For instance, the subtitles in a few of the scenes are rendered in a standard typewriter font which is much less easier to read and it’s possibly another Rashidi barrier to digestion of an image... or possibly a serendipitous act due to not knowing so much about readability of fonts which also falls into the same zone of not letting your audience be passive.
There’s also the thing of pitching the quality of shots against each other. Some of the visual splendours of this movie are sharp and clear while other kinds of shots, often close-ups shot at night, are grainy. Probably a limitation of the equipment but one which seems to be something to be worked with rather than against is my guess from what I’ve seen so far of this director’s work. Certainly there’s an absolutely astonishing level of control over the tonal qualities of the shots on display in this one... whiter than white, blown out tones juxtaposed with dark blacks and very few greys in some sequences give the film an extra lift which a lesser director might not have thought of as an enhancement to the artificiality of this world, which in some ways perhaps owes a debt to Melville, to whom this movie is dedicated to at the start.

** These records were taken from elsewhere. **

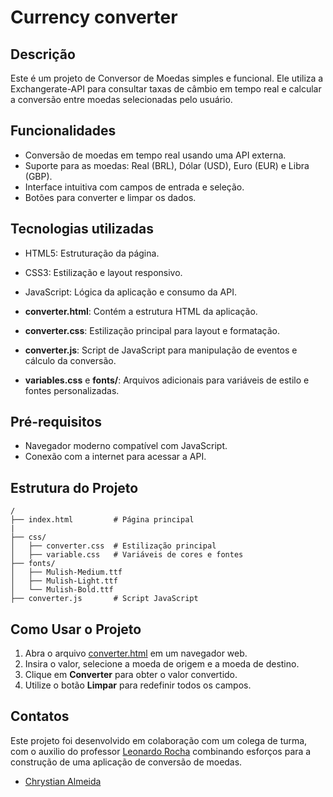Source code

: # Currency converter

## Descrição
Este é um projeto de Conversor de Moedas simples e funcional. Ele utiliza a Exchangerate-API para consultar taxas de câmbio em tempo real e calcular a conversão entre moedas selecionadas pelo usuário.

## Funcionalidades
- Conversão de moedas em tempo real usando uma API externa.
- Suporte para as moedas: Real (BRL), Dólar (USD), Euro (EUR) e Libra (GBP).
- Interface intuitiva com campos de entrada e seleção.
- Botões para converter e limpar os dados.

## Tecnologias utilizadas

- HTML5: Estruturação da página.
- CSS3: Estilização e layout responsivo.
- JavaScript: Lógica da aplicação e consumo da API.

- **converter.html**: Contém a estrutura HTML da aplicação.
- **converter.css**: Estilização principal para layout e formatação.
- **converter.js**: Script de JavaScript para manipulação de eventos e cálculo da conversão.
- **variables.css** e **fonts/**: Arquivos adicionais para variáveis de estilo e fontes personalizadas.

## Pré-requisitos

- Navegador moderno compatível com JavaScript.
- Conexão com a internet para acessar a API.

## Estrutura do Projeto

``` 
/
├── index.html         # Página principal
|
├── css/
│   ├── converter.css  # Estilização principal
│   ├── variable.css   # Variáveis de cores e fontes
├── fonts/
│   ├── Mulish-Medium.ttf
│   ├── Mulish-Light.ttf
│   └── Mulish-Bold.ttf
├── converter.js       # Script JavaScript 
```

## Como Usar o Projeto

1. Abra o arquivo [converter.html](http://127.0.0.1:5500/converter.html) em um navegador web.
2. Insira o valor, selecione a moeda de origem e a moeda de destino.
3. Clique em **Converter** para obter o valor convertido.
4. Utilize o botão **Limpar** para redefinir todos os campos.

## Contatos

Este projeto foi desenvolvido em colaboração com um colega de turma, com o auxilio do professor [Leonardo Rocha](https://github.com/leonardossrocha) combinando esforços para a construção de uma aplicação de conversão de moedas.

* [Chrystian Almeida](https://github.com/ESChrystian/)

And it’s not just in the nature of the way events have been captured... or in this case perhaps I should say “corralled”. Like some of Melville's work, the film deals with the solitude of the individual and further establishes the alienation of people fragmented by the very technology which is designed to bring them closer together. An immersion into a proxy world created by technology as opposed to experiencing the rituals of their communication in the presence of other people. This is no better demonstrated than in a sequence where one character plays a first person shooter video game across the internet with a “friend”. It’s like the people in this movie are only ever prodded into some semblance of awareness when they are filtering their experiences directly through technology... such as a phone line, the internet or a television set.
Nobody in this movie is in any way happy and most of the time they are missing what’s right in front of them. Even when people (as in couples) are together, their disassociation is made blatant either by a visual highlight of the shot or by an attitude of indifference by the characters, all of whom are very much individuals rather than “other halfs”... a bleak world view which is brought to us by Rashidi in a crisply framed environment, bringing the fragmentation of the many pieces into sharp relief by virtue of the sheer beauty of some of those sequences.
Once again, Rouzbeh Rashidi gives us a challenging film which is both a joy to receive on a visual level but which is challenging by deference to its lack of fulfilment of the blatant promise of narrative cohesiveness... characters are set up and intercut from sequence to sequence, but this just serves to enhance the tension of the lack of closure, or sometimes even explanation, as to the nature of the way in which any of these characters may, or may not, relate.
Unfortunately, as I’ve said before in regards to Rashidi’s work, I don’t see how this kind of cinema can cross over into making an impact on the mainstream cinema goer... and whether thats a desire of this director or not is something only he will know. However, it is a quite brilliant exemplification of cinema as art and any lover of film and the language of film will probably find something interesting peeking out from between the frames at them. I found it, once again, a most refreshing movie to watch and it has my full recommendation if you can get an opportunity to see it. I'm looking forward to sampling some more of this director’s work in the near future.